REQUIRED ACTION: Across all the entries, tally the lines holding the word "educational", and give the number by itself.

SUPPLIED DATA:

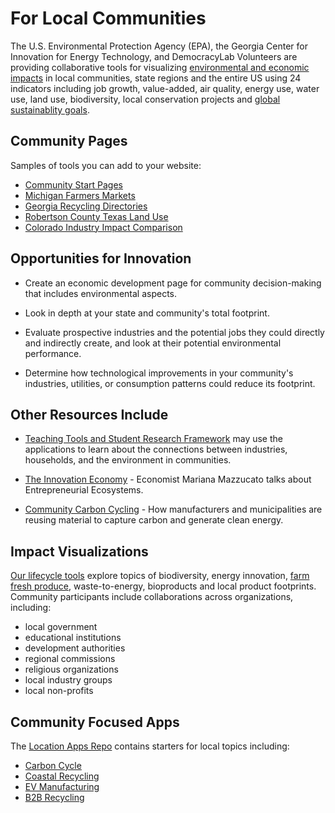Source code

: # For Local Communities

<!--
Innovative Web Applications for&nbsp;States&nbsp;and&nbsp;Communities 
-->

The U.S. Environmental Protection Agency (EPA), the Georgia Center for Innovation for Energy Technology, and DemocracyLab Volunteers are providing collaborative tools for visualizing [environmental and economic impacts](/localsite/info/) in local communities, state regions and the entire US using 24 indicators including job growth, value-added, air quality, energy use, water use, land use, biodiversity, local conservation projects and [global sustainablity goals](https://sdgs.un.org/goals). 

<!--
Using an economy-wide input-output model of industries, households and the environment, the impact tools help communities identify opportunities for economic growth and environmental improvements.  
-->

## Community Pages

<!-- Starting points for updating your website with lifecycle tools.-->

Samples of tools you can add to your website:

<!--
[Carbon Cycle](carbon/) - Combining Wikipedia, Bloomberg and EPA data  
[Coastal Recycling](coastal/) - Southeast Georgia - Activated Carbon  
[EV Manufacturing](ev/) - LaGrange Georgia - Automotive Industries 
[Lifecycle Tools 3.0](smm/) - Concepts for upcoming USEEIO widgets
-->

- [Community Start Pages](../../apps/)
- [Michigan Farmers Markets](../../localsite/map/#state=MI&show=farmfresh)  
- [Georgia Recycling Directories](../../recycling/georgia/)  
- [Robertson County Texas Land Use](../../localsite/info/#state=TX&geoview=state&geo=US48395&set=land&indicators=LAND,MNRL,PEST,METL,CRHW,CMSW,FMSW,CCDD)  
- [Colorado Industry Impact Comparison](../../localsite/info/#state=CO)  
<!--
- [Georgia B2B Recyclers](../localsite/map/#show=recyclers&state=GA)  
- [Georgia Wastewater Facilities](../localsite/map/#show=wastewater&state=GA)  
- [Georgia Solid Waste Map](../localsite/map/#show=solidwaste&state=GA&cat=Operating)  
- [Georgia Vehicle Parts Manufacturing](../apps/ev/)  
-->


<!--
- [Environmental Impact Profile "Nutritional Labels"](../io/template/)  
- [Mockup of SMM/LCA 3.0](../apps/smm/)  
- [Coastal Recycling - Activated Carbon - Inflow Sources](../apps/coastal/) 
-->

## Opportunities for Innovation

- Create an economic development page for community decision-making that includes environmental aspects.

- Look in depth at your state and community's total footprint.

- Evaluate prospective industries and the potential jobs they could directly 
 and indirectly create, and look at their potential environmental performance.
 
- Determine how technological improvements in your community's industries, utilities, or consumption patterns could reduce its footprint.


## Other Resources Include

- [Teaching Tools&nbsp;and&nbsp;Student Research Framework](../learn) may use the applications to learn about the connections between industries, households, and the environment in communities.  

- [The Innovation Economy](https://hbr.org/podcast/2019/04/the-innovation-economy) - Economist Mariana Mazzucato talks about Entrepreneurial Ecosystems.

- [Community Carbon Cycling](../../community/carbon-capture/) - How manufacturers and municipalities are reusing material to capture carbon and generate clean energy.  


## Impact Visualizations

[Our lifecycle tools](../../community/tools/) explore topics of biodiversity, energy innovation, [farm fresh produce](../../localsite/info/#show=farmfresh&state=GA), waste-to-energy, bioproducts and local product footprints. Community participants include collaborations across organizations, including:

- local government
- educational institutions
- development authorities
- regional commissions
- religious organizations
- local industry groups
- local non-profits   


## Community Focused Apps

The [Location Apps Repo](../../apps/) contains starters for local topics including:
- <a href="../../apps/carbon/">Carbon Cycle</a>
- <a href="../../apps/coastal/">Coastal Recycling</a>
- <a href="../../apps/ev/">EV Manufacturing</a>
- <a href="../../recycling/">B2B Recycling</a>
<!--
[West Central Georgia](../../localsite/info/#state=GA&regiontitle=West+Central+Georgia&geo=US13045,US13077,US13143,US13145,US13149,US13199,US13223,US13233,US13263,US13285,US01111,US01017&lat=33.0362&lon=-85.0322&show=parts) - Automotive Parts Industry -  Transformations for Electric Vehicle Production  
[Coastal Georgia](../../localsite/info/#state=GA&regiontitle=Coastal+Georgia&show=bioeconomy) - Waste to Energy Bioeconomy  
[Southeast Georgia](../../localsite/info/#state=GA&regiontitle=Southeast+Georgia&geo=US13001,US13005,US13127,US13161,US13229,US13305&lat=31.1891&lon=-81.4979&show=bioeconomy) (Brunswick 6 county region) - Waste to Energy Bioeconomy  
[View industries by county](../../localsite/info/#state=GA&view=counties)  

## Participation Requirements
- Communities must be interested in economic development and sustainability
- Communities must commit to participation throughout the [project timeline](../about/index.html#Timeline)
- Communities must express a desire in using the tool to inform decision making

## Our Team's Commitment
- We will leverage our time, expertise and resources to develop a [community web application](../projects) for you
- Provide a team of interns to build core functionality and collect local data
- Conduct a volunteer application development event to build the application
- Activate the application tools for your community and provide training
- Provide an educational module for your schools 
- All partners will highlight your community project in national communications
-->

WORKED SOLUTION: 2